### [Required action]
Return each record shown beneath, word for word.

### [Excerpted records]

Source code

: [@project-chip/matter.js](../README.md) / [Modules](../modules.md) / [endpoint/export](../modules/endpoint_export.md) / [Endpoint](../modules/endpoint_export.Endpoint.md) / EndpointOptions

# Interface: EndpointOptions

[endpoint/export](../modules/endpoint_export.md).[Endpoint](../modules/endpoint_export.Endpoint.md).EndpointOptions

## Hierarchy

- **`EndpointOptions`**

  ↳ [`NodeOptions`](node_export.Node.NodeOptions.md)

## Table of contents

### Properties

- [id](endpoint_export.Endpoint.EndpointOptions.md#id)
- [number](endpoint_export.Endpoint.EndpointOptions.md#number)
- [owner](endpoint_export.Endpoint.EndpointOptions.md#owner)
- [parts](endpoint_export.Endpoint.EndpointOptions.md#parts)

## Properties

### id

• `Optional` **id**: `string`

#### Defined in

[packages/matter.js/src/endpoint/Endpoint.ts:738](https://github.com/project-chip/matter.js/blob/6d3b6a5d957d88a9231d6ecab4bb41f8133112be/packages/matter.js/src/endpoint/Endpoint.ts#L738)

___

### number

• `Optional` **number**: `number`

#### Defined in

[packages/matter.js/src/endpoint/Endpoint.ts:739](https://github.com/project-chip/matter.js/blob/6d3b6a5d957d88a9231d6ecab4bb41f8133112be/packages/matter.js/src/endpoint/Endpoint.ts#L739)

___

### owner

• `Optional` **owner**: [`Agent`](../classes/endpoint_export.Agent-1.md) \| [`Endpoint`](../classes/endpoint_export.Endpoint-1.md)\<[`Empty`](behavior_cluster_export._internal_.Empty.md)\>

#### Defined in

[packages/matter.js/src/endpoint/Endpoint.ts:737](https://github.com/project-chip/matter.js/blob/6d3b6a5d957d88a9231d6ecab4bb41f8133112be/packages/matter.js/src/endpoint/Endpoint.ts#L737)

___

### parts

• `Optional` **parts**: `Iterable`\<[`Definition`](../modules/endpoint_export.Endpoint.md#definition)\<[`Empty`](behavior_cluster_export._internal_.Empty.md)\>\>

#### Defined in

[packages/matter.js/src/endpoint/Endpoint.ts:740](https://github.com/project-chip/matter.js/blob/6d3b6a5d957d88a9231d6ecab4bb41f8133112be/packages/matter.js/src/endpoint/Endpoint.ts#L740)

### [Your solution]
Source code

: [@project-chip/matter.js](../README.md) / [Modules](../modules.md) / [endpoint/export](../modules/endpoint_export.md) / [Endpoint](../modules/endpoint_export.Endpoint.md) / EndpointOptions

# Interface: EndpointOptions

[endpoint/export](../modules/endpoint_export.md).[Endpoint](../modules/endpoint_export.Endpoint.md).EndpointOptions

## Hierarchy

- **`EndpointOptions`**

  ↳ [`NodeOptions`](node_export.Node.NodeOptions.md)

## Table of contents

### Properties

- [id](endpoint_export.Endpoint.EndpointOptions.md#id)
- [number](endpoint_export.Endpoint.EndpointOptions.md#number)
- [owner](endpoint_export.Endpoint.EndpointOptions.md#owner)
- [parts](endpoint_export.Endpoint.EndpointOptions.md#parts)

## Properties

### id

• `Optional` **id**: `string`

#### Defined in

[packages/matter.js/src/endpoint/Endpoint.ts:738](https://github.com/project-chip/matter.js/blob/6d3b6a5d957d88a9231d6ecab4bb41f8133112be/packages/matter.js/src/endpoint/Endpoint.ts#L738)

___

### number

• `Optional` **number**: `number`

#### Defined in

[packages/matter.js/src/endpoint/Endpoint.ts:739](https://github.com/project-chip/matter.js/blob/6d3b6a5d957d88a9231d6ecab4bb41f8133112be/packages/matter.js/src/endpoint/Endpoint.ts#L739)

___

### owner

• `Optional` **owner**: [`Agent`](../classes/endpoint_export.Agent-1.md) \| [`Endpoint`](../classes/endpoint_export.Endpoint-1.md)\<[`Empty`](behavior_cluster_export._internal_.Empty.md)\>

#### Defined in

[packages/matter.js/src/endpoint/Endpoint.ts:737](https://github.com/project-chip/matter.js/blob/6d3b6a5d957d88a9231d6ecab4bb41f8133112be/packages/matter.js/src/endpoint/Endpoint.ts#L737)

___

### parts

• `Optional` **parts**: `Iterable`\<[`Definition`](../modules/endpoint_export.Endpoint.md#definition)\<[`Empty`](behavior_cluster_export._internal_.Empty.md)\>\>

#### Defined in

[packages/matter.js/src/endpoint/Endpoint.ts:740](https://github.com/project-chip/matter.js/blob/6d3b6a5d957d88a9231d6ecab4bb41f8133112be/packages/matter.js/src/endpoint/Endpoint.ts#L740)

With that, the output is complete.